— Stored items —
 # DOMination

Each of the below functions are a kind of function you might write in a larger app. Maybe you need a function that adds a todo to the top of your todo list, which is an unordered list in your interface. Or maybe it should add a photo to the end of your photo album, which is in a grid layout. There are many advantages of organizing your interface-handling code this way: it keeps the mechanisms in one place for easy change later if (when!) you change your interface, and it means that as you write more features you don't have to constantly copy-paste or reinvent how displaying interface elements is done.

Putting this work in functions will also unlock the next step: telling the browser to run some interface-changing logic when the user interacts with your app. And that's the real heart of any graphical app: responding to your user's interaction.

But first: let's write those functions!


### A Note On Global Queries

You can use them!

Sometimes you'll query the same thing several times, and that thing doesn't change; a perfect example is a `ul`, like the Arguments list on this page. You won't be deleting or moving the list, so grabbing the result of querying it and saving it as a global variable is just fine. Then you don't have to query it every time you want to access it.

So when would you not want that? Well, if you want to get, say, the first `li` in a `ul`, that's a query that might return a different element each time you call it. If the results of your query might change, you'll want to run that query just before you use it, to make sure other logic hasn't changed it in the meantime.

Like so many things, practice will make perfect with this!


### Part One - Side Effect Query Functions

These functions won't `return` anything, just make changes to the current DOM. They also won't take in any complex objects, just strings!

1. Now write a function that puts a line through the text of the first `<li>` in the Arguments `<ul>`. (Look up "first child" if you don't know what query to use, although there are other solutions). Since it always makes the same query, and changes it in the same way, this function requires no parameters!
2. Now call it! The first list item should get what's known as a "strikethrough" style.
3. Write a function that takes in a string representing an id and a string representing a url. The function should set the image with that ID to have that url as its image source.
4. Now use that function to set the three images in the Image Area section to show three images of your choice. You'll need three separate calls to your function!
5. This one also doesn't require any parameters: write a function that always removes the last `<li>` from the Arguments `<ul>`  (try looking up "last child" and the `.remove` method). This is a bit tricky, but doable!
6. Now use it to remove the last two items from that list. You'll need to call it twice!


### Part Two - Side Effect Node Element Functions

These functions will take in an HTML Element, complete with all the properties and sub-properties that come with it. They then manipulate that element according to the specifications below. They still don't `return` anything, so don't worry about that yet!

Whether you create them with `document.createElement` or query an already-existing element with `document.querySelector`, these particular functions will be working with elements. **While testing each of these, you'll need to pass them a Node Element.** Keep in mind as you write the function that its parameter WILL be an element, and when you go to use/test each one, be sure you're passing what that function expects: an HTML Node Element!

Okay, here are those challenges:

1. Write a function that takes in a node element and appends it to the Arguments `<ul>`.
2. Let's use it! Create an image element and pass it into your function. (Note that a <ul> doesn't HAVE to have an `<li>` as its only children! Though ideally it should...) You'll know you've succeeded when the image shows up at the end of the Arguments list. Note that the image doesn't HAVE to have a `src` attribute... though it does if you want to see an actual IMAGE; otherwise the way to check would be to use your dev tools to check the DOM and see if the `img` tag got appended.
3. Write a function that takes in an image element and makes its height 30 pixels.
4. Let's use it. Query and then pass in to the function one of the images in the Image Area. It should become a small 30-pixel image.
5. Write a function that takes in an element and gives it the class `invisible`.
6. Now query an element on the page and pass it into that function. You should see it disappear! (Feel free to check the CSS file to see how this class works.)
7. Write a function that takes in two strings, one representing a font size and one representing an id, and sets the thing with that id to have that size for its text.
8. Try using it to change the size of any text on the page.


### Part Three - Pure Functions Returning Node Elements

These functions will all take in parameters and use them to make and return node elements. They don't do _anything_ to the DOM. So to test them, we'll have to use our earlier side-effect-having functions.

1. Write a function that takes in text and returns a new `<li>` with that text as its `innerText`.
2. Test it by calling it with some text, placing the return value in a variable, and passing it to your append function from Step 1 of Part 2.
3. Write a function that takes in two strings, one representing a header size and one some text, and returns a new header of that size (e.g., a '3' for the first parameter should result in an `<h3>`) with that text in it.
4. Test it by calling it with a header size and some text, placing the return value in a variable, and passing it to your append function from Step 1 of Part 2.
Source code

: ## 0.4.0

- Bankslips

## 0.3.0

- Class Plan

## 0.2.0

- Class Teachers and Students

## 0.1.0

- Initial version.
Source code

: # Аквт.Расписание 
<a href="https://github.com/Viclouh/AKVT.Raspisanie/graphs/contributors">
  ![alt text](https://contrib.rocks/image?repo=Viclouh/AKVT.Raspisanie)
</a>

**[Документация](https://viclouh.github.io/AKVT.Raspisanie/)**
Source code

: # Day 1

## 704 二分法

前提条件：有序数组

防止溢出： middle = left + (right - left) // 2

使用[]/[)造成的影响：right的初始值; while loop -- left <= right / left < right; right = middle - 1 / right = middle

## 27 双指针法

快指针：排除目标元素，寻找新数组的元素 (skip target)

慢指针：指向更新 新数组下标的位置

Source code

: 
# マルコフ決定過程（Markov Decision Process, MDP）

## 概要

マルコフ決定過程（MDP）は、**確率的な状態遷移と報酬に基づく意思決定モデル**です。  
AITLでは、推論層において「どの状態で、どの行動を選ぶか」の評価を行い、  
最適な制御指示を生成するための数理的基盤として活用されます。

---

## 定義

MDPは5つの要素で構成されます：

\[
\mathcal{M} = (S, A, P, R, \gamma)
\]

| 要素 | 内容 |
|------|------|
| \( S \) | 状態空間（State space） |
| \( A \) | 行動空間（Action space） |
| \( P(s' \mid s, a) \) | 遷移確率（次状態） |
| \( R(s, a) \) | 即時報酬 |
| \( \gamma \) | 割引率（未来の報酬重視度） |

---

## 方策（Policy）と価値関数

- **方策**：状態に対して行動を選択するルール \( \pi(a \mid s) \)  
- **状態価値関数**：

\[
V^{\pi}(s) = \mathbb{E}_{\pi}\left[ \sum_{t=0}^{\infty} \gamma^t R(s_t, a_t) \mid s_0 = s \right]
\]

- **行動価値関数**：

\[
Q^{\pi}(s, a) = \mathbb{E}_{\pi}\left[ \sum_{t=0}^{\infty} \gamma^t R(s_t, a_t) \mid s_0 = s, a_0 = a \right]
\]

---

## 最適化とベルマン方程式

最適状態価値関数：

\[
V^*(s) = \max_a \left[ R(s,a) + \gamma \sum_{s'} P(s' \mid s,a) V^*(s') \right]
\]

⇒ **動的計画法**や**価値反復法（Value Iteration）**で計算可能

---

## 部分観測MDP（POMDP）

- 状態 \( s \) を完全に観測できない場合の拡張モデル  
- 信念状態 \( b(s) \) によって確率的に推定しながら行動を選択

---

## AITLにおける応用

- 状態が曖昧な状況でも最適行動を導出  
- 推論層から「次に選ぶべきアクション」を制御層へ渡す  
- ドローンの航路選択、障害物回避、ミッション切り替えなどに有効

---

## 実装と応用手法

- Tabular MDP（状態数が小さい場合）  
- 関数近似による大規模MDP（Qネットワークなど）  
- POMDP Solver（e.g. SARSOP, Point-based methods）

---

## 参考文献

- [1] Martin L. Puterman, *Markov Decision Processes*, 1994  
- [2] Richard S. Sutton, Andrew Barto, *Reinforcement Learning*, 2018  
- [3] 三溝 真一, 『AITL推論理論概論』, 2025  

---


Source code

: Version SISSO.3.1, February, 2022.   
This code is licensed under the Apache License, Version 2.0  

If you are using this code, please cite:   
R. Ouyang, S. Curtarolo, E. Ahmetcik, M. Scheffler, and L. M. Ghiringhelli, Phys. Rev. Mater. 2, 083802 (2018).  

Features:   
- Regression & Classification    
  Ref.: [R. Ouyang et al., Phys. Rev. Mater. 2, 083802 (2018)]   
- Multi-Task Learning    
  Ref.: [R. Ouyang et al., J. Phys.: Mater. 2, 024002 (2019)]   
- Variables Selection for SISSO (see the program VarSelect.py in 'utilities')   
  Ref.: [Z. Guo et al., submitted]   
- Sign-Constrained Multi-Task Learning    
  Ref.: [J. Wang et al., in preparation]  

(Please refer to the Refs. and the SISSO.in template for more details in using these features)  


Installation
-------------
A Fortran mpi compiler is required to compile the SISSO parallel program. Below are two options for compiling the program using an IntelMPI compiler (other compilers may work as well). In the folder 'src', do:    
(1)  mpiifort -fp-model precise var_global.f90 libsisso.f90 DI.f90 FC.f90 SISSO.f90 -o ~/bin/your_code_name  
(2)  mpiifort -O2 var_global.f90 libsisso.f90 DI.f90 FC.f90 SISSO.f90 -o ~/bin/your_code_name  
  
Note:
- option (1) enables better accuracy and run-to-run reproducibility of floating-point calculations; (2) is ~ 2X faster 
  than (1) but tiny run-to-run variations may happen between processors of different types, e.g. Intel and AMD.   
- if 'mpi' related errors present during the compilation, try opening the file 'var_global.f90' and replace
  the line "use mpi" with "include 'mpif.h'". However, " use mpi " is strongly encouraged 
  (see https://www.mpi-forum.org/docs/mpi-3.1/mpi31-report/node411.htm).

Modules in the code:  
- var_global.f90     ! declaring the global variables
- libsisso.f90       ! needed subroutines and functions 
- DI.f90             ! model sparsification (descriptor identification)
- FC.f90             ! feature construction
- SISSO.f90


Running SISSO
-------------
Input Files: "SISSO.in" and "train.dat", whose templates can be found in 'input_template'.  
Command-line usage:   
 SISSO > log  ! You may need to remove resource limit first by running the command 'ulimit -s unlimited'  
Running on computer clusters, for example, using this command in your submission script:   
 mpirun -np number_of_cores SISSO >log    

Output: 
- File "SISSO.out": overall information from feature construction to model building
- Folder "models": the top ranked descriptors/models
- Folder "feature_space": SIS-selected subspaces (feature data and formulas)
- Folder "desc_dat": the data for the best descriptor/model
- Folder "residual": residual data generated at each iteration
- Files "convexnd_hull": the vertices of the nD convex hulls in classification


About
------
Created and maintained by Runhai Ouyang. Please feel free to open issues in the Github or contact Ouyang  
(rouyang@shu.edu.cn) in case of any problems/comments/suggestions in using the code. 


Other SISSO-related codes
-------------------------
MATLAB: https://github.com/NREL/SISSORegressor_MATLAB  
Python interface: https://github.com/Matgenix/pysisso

— Exercise aim —
Count how many lines of the entries include the string "time". The number is the entire answer.

— Task response —
2